“¡Es un niño! / Ya lo sé, me lo dijo San José. / Ella es virgen y divina. / Lo adivina”. Hasta aquí llega mi memoria de un ya añejísimo teatro que hicimos en mi colegio por Navidad cuando tenía unos ocho o nueve años. Aquella actuación formaba parte de una obra rompedora en aquel entonces porque no eran reyes magos los que decían los diálogos sino las Reinas Magas de Oriente. Que, eso sí, se llamaban Melchora, Gaspara y Baltasara. No fui reina, no. Fui paje de Melchora. Aunque en otro episodio de mi vida tuve la oportunidad de ser Baltasara…
Lo que aquí vengo a resaltar es la osadía de ya, en aquel entonces, en la década de los 80 del pasado siglo, reinventar la historia imperante y decidir que tres mujeres podían ser reinas y magas y entregar al niño -ahí no hubo ruptura- el incienso, la mirra y el oro. No puedo recordar la obra completa, ni lo que ocurría, al margen de que los reyes habían cambiado de género. Pero recuerdo que aquello (me) visibilizó la posibilidad de que ellas, de que nosotras, siempre tan olvidadas y humilladas por la historia, pudieran ser las protagonistas. Y de que si éramos capaces de inventarnos una realidad alternativa, lo que dábamos por sentado, que era la realidad real, igual también pudiera ser una realidad ficticia. ¿Tiene sentido?

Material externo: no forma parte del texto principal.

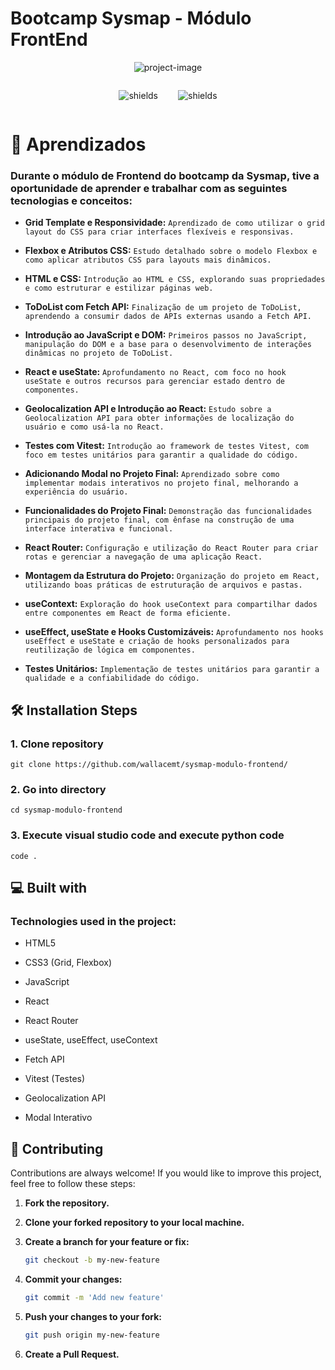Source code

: # Bootcamp Sysmap - Módulo FrontEnd

<p align="center"> <img src="https://socialify.git.ci/wallacemt/sysmap-modulo-frontend/image?custom_description=Li%C3%A7%C3%B5es+aprendidas+no+m%C3%B3dulo+de+frontend+do+bootcamp+da+sysmap&description=1&font=Rokkitt&language=1&logo=https%3A%2F%2Fencrypted-tbn0.gstatic.com%2Fimages%3Fq%3Dtbn%3AANd9GcTO247LkxudczHSqCUzCTQQxXhnZPiQ2QgrUg%26s&name=1&owner=1&pattern=Diagonal+Stripes&stargazers=1&theme=Dark" alt="project-image"></p>
<div style="display: flex;justify-content: center;align-items: center; gap:2rem;">
    <p align="center"> <img src="https://img.shields.io/badge/made_with-typescript-blue" alt="shields"> </p>
    <p align="center"> <img src="https://img.shields.io/badge/made_with-react-blue" alt="shields"> </p>
</div>

# 📒 Aprendizados

### Durante o módulo de Frontend do bootcamp da Sysmap, tive a oportunidade de aprender e trabalhar com as seguintes tecnologias e conceitos:

- **Grid Template e Responsividade:** `Aprendizado de como utilizar o grid layout do CSS para criar interfaces flexíveis e responsivas.`

- **Flexbox e Atributos CSS:** `Estudo detalhado sobre o modelo Flexbox e como aplicar atributos CSS para layouts mais dinâmicos.`

- **HTML e CSS:** `Introdução ao HTML e CSS, explorando suas propriedades e como estruturar e estilizar páginas web.`

- **ToDoList com Fetch API:** `Finalização de um projeto de ToDoList, aprendendo a consumir dados de APIs externas usando a Fetch API.`

- **Introdução ao JavaScript e DOM:** `Primeiros passos no JavaScript, manipulação do DOM e a base para o desenvolvimento de interações dinâmicas no projeto de ToDoList.`

- **React e useState:** `Aprofundamento no React, com foco no hook useState e outros recursos para gerenciar estado dentro de componentes.`

- **Geolocalization API e Introdução ao React:** `Estudo sobre a Geolocalization API para obter informações de localização do usuário e como usá-la no React.`

- **Testes com Vitest:** `Introdução ao framework de testes Vitest, com foco em testes unitários para garantir a qualidade do código.`

- **Adicionando Modal no Projeto Final:** `Aprendizado sobre como implementar modais interativos no projeto final, melhorando a experiência do usuário.`

- **Funcionalidades do Projeto Final:** `Demonstração das funcionalidades principais do projeto final, com ênfase na construção de uma interface interativa e funcional.`

- **React Router:** `Configuração e utilização do React Router para criar rotas e gerenciar a navegação de uma aplicação React.`

- **Montagem da Estrutura do Projeto:** `Organização do projeto em React, utilizando boas práticas de estruturação de arquivos e pastas.`

- **useContext:** `Exploração do hook useContext para compartilhar dados entre componentes em React de forma eficiente.`

- **useEffect, useState e Hooks Customizáveis:** `Aprofundamento nos hooks useEffect e useState e criação de hooks personalizados para reutilização de lógica em componentes.`

- **Testes Unitários:** `Implementação de testes unitários para garantir a qualidade e a confiabilidade do código.`

## 🛠️ Installation Steps

### 1. Clone repository

```
git clone https://github.com/wallacemt/sysmap-modulo-frontend/
```

### 2. Go into directory

```
cd sysmap-modulo-frontend
```

### 3. Execute visual studio code and execute python code

```
code .
```

<h2>💻 Built with</h2>

### Technologies used in the project:

- HTML5

- CSS3 (Grid, Flexbox)

- JavaScript

- React

- React Router

- useState, useEffect, useContext

- Fetch API

- Vitest (Testes)

- Geolocalization API

- Modal Interativo

## 🤝 Contributing

Contributions are always welcome! If you would like to improve this project, feel free to follow these steps:

1. **Fork the repository.**
2. **Clone your forked repository to your local machine.**
3. **Create a branch for your feature or fix:**

   ```bash
   git checkout -b my-new-feature
   ```

4. **Commit your changes:**

   ```bash
   git commit -m 'Add new feature'
   ```

5. **Push your changes to your fork:**

   ```bash
   git push origin my-new-feature
   ```

6. **Create a Pull Request.**
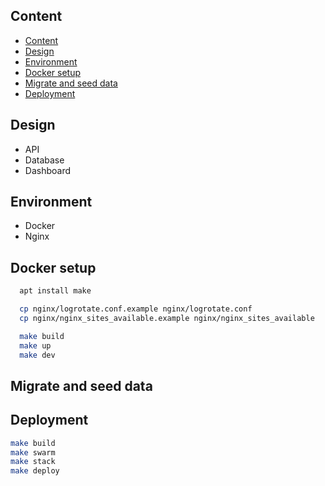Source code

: ## Content

- [Content](#content)
- [Design](#design)
- [Environment](#environment)
- [Docker setup](#docker-setup)
- [Migrate and seed data](#migrate-and-seed-data)
- [Deployment](#deployment)

## Design

- API
- Database
- Dashboard

## Environment

- Docker
- Nginx

## Docker setup

```bash
  apt install make

  cp nginx/logrotate.conf.example nginx/logrotate.conf
  cp nginx/nginx_sites_available.example nginx/nginx_sites_available

  make build
  make up
  make dev
```

## Migrate and seed data

## Deployment

```bash
make build
make swarm
make stack
make deploy
```
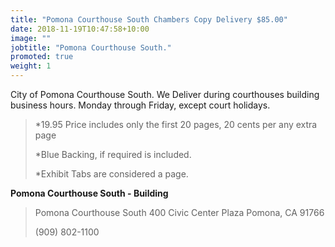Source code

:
 ```yaml
---
title: "Pomona Courthouse South Chambers Copy Delivery $85.00"
date: 2018-11-19T10:47:58+10:00
image: ""
jobtitle: "Pomona Courthouse South."
promoted: true
weight: 1
---
```


City of Pomona Courthouse South. We Deliver during courthouses building business hours. Monday through Friday, except court holidays.


> *19.95 Price includes only the first 20 pages, 20 cents per any extra page
> 
> *Blue Backing, if required is included.
>
> *Exhibit Tabs are considered a page. 

<strong> Pomona Courthouse South - Building </strong>

>  Pomona Courthouse South
>  400 Civic Center Plaza
>  Pomona, CA 91766
>
>  (909) 802-1100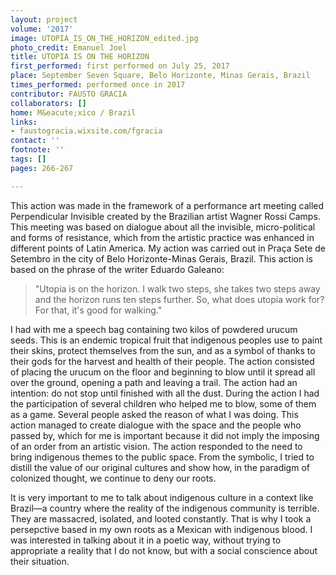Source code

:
 ```yaml
---
layout: project
volume: '2017'
image: UTOPIA_IS_ON_THE_HORIZON_edited.jpg
photo_credit: Emanuel Joel
title: UTOPIA IS ON THE HORIZON
first_performed: first performed on July 25, 2017
place: September Seven Square, Belo Horizonte, Minas Gerais, Brazil
times_performed: performed once in 2017
contributor: FAUSTO GRACIA
collaborators: []
home: M&eacute;xico / Brazil
links:
- faustogracia.wixsite.com/fgracia
contact: ''
footnote: ''
tags: []
pages: 266-267

---
```


This action was made in the framework of a performance art meeting called Perpendicular Invisible created by the Brazilian artist Wagner Rossi Camps. This meeting was based on dialogue about all the invisible, micro-political and forms of resistance, which from the artistic practice was enhanced in different points of Latin America. My action was carried out in Praça Sete de Setembro in the city of Belo Horizonte-Minas Gerais, Brazil. This action is based on the phrase of the writer Eduardo Galeano:

> "Utopia is on the horizon. I walk two steps, she takes two steps away and the horizon runs ten steps further. So, what does utopia work for? For that, it's good for walking." 

I had with me a speech bag containing two kilos of powdered urucum seeds. This is an endemic tropical fruit that indigenous peoples use to paint their skins, protect themselves from the sun, and as a symbol of thanks to their gods for the harvest and health of their people. The action consisted of placing the urucum on the floor and beginning to blow until it spread all over the ground, opening a path and leaving a trail. The action had an intention: do not stop until finished with all the dust. During the action I had the participation of several children who helped me to blow, some of them as a game. Several people asked the reason of what I was doing. This action managed to create dialogue with the space and the people who passed by, which for me is important because it did not imply the imposing of an order from an artistic vision. The action responded to the need to bring indigenous themes to the public space. From the symbolic, I tried to distill the value of our original cultures and show how, in the paradigm of colonized thought, we continue to deny our roots.

It is very important to me to talk about indigenous culture in a context like Brazil—a country where the reality of the indigenous community is terrible. They are massacred, isolated, and looted constantly. That is why I took a persepctive based in my own roots as a Mexican with indigenous blood. I was interested in talking about it in a poetic way, without trying to appropriate a reality that I do not know, but with a social conscience about their situation.

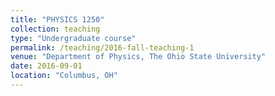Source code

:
 ```yaml
---
title: "PHYSICS 1250"
collection: teaching
type: "Undergraduate course"
permalink: /teaching/2016-fall-teaching-1
venue: "Department of Physics, The Ohio State University"
date: 2016-09-01
location: "Columbus, OH"
---
```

Porque ¿de verdad que no ha existido jamás en toda la historia antigua y moderna ninguna mujer ‘maga’, con el significado de sabia? Está claro que es una pregunta retórica. Cerremos los ojos y viajemos en el tiempo. Enheduanna (‘ornamento del cielo’) además de escribir poesía y prosa, era una princesa y sacerdotisa que vivió con plenitud y todos sus sentidos en la antigua Mesopotamia del siglo 23 a. C. Es la primera persona en la historia en crear obra literaria propia y en cuneiforme, una antigua forma de escritura que usaba tablas de arcilla, aunque las originales se perdieron y solo quedaron copias del 1.800 a. C. (del periodo paleobabilónico y posterior).

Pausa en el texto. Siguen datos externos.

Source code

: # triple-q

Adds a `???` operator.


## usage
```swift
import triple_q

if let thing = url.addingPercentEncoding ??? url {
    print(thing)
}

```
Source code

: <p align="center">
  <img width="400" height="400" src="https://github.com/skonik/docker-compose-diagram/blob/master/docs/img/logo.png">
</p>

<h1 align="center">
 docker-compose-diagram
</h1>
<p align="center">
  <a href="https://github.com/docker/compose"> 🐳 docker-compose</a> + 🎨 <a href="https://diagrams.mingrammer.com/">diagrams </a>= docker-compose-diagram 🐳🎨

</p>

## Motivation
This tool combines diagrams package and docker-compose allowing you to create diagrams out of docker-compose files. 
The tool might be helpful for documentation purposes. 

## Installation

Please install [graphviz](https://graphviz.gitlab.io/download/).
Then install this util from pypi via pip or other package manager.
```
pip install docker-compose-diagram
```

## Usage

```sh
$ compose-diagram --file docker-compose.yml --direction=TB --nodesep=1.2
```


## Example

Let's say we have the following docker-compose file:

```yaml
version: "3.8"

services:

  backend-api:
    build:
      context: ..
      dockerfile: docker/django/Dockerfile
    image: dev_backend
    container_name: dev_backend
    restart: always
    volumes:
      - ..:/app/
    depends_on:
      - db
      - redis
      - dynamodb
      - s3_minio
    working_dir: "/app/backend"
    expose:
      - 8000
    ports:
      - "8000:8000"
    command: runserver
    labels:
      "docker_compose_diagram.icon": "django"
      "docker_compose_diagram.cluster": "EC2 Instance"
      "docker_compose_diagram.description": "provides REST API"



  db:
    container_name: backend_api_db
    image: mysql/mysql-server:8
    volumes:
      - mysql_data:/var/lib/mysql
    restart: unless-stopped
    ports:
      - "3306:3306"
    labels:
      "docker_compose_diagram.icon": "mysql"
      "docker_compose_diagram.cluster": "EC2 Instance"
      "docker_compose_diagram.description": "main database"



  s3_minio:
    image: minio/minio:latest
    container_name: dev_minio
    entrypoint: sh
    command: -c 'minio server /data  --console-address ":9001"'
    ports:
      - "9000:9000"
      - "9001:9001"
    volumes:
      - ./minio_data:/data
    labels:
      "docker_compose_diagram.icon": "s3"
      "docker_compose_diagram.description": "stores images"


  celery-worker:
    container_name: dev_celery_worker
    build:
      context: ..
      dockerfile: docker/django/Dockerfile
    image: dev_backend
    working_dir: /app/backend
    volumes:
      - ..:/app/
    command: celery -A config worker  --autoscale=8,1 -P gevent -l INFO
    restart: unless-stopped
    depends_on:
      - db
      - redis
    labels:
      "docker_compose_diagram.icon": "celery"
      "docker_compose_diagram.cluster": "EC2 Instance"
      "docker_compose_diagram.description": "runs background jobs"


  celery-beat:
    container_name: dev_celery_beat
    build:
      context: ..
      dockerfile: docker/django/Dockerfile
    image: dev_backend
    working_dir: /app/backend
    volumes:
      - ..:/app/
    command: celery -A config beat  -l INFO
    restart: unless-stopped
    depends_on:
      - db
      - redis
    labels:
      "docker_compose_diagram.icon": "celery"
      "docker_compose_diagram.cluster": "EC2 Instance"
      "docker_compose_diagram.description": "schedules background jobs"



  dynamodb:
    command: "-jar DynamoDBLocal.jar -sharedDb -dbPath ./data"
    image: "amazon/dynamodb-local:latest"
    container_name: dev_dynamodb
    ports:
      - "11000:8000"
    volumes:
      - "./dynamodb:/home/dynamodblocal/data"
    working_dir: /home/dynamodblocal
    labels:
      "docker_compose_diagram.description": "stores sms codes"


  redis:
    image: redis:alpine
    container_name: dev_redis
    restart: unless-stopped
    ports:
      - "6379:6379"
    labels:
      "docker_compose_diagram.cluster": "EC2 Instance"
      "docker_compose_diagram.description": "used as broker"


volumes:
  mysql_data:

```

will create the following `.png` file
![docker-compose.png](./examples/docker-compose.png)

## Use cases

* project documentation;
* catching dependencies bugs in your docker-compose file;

En el tercer milenio antes de Cristo, una época convulsa en Mesopotamia, y donde, como aseguraría Virginia Woolf “Anónimo era una mujer”, una sacerdotisa encumbra su nombre con obras literarias, algunas de ellas dedicadas como presente a Inanna, la diosa mesopotámica del amor. La historia de Enheduanna es rica en matices y os animo a leer sobre ella, pero aquí la menciono porque para mí es una de las reinas magas de la historia, desconocida y olvidada.

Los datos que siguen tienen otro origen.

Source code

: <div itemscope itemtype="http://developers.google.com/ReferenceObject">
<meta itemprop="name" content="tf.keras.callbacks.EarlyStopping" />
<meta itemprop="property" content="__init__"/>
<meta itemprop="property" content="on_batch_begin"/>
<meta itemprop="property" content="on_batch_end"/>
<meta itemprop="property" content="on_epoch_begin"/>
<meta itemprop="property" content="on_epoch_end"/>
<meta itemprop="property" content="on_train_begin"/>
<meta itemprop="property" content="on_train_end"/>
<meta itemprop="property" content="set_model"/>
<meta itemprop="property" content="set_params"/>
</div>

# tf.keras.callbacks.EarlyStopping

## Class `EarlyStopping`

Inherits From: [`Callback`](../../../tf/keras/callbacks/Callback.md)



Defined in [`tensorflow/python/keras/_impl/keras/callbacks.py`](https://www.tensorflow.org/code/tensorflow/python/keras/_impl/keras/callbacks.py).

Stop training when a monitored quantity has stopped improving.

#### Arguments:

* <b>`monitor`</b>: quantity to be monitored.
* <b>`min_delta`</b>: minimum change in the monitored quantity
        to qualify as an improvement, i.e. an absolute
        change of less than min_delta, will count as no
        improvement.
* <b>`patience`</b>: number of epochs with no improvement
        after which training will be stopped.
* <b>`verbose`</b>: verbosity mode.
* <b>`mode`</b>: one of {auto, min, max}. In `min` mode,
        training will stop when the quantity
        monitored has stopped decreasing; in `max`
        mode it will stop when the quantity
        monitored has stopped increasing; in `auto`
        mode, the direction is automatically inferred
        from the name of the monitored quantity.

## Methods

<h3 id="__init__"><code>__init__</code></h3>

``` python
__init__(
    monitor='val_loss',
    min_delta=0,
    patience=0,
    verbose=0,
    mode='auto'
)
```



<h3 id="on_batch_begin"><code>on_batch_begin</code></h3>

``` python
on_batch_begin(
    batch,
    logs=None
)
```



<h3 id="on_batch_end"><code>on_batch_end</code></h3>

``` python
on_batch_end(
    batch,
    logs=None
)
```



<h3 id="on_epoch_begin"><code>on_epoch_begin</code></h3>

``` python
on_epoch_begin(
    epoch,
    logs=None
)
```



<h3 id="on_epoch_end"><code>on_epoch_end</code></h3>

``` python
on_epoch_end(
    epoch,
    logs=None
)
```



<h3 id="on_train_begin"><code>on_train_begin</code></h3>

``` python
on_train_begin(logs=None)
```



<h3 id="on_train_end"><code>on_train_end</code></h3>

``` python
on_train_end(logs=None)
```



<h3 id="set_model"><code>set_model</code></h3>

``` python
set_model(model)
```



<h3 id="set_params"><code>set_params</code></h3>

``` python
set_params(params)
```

Como también perdida y agraviada ha sido Lilith, considerada la primera mujer existente, antes de Eva, y creada como Adán (que no de él). Por rebelarse contra los designios divinos y no querer vivir a la sombra de su compañero, se fue por decisión propia del Paraíso para vivir su vida y su sexualidad sin el yugo del hombre. La cultura judaica y cristiana la convirtieron en un ser demoníaco para dar ejemplo de cómo no debe ser jamás una mujer: desobediente y con entidad propia. Otra reina maga que, en realidad, desde el origen de los tiempos nos enseñó y regaló el don del libre albedrío y la libertad del ser.
Y, del primer vagido de la humanidad, viajamos a la Edad Media. Ahí rescatamos a mi tercera dama real: Hildegard de Bingen, una polifacética abadesa alemana que también fue compositora, filósofa, física, naturalista, poeta y lingüista. Con ella el medievo se llenó de luz y fue un faro imprescindible entre las sombras de la ignorancia de la época. Escritas quedaron grandes palabras, aunque me quedo con una frase escueta e inspiradora que dice mucho con poco: “¡Oh, figura femenina, cuán gloriosa eres!”.
Así que, ya sea hace 4.000 años, desde el origen de todo, o desde hace más de un siglo, sirva este superficial recorrido por mis gustos y criterios para que las niñas -y los niños, por supuesto- sepan que reinas magas han existido y existirán siempre. Para abrirnos camino y traernos presentes más intangibles que el oro, incienso y mirra. Para recordarnos que siempre, a pesar de todo, podremos ser y hacer lo que nosotras decidamos. Felices reinas, feliz vida.